DIRECTIONS
For the entries below, the result should be an exact transcription of the lines from the one with "https://homegym.site/" up to and including the one with "# 강사 스케줄 확인", and only those.

⁂

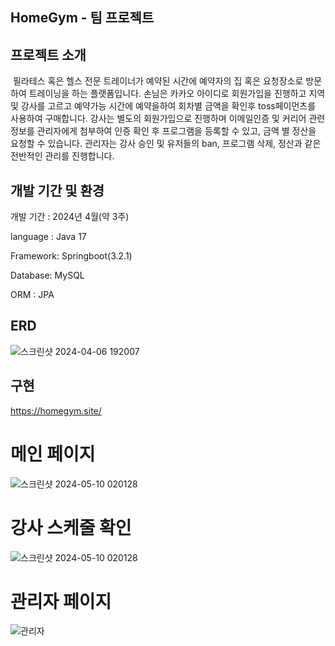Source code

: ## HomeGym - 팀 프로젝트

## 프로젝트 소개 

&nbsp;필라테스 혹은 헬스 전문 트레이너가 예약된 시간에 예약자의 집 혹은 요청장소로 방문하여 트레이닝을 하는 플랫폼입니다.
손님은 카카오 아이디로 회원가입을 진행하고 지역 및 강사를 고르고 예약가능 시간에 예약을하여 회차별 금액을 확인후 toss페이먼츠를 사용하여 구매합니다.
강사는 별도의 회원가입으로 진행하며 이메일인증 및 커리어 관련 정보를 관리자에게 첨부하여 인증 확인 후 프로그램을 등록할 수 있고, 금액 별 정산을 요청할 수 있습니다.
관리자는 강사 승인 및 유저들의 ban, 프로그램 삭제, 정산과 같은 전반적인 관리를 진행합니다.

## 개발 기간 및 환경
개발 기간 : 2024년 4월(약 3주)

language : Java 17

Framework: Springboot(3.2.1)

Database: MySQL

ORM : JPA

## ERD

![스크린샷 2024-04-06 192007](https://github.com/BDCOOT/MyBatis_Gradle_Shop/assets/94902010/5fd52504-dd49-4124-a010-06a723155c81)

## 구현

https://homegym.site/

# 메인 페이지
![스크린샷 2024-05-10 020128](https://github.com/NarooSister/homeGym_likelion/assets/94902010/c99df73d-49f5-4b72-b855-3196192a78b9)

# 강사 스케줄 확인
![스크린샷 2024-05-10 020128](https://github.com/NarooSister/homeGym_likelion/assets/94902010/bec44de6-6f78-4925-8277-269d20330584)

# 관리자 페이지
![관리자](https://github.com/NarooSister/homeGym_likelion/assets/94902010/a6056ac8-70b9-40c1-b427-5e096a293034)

⁂

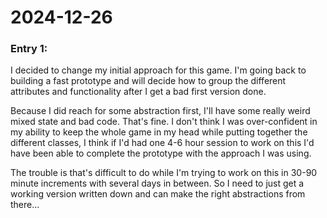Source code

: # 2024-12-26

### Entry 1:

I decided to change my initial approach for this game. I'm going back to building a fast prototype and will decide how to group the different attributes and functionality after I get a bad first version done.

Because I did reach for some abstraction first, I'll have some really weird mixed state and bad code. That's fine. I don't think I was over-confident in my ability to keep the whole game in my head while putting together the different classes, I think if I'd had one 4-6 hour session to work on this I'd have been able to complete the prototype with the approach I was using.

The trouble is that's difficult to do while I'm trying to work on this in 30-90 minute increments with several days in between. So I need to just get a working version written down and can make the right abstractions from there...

⁂

YOUR RESPONSE
https://homegym.site/

# 메인 페이지
![스크린샷 2024-05-10 020128](https://github.com/NarooSister/homeGym_likelion/assets/94902010/c99df73d-49f5-4b72-b855-3196192a78b9)

# 강사 스케줄 확인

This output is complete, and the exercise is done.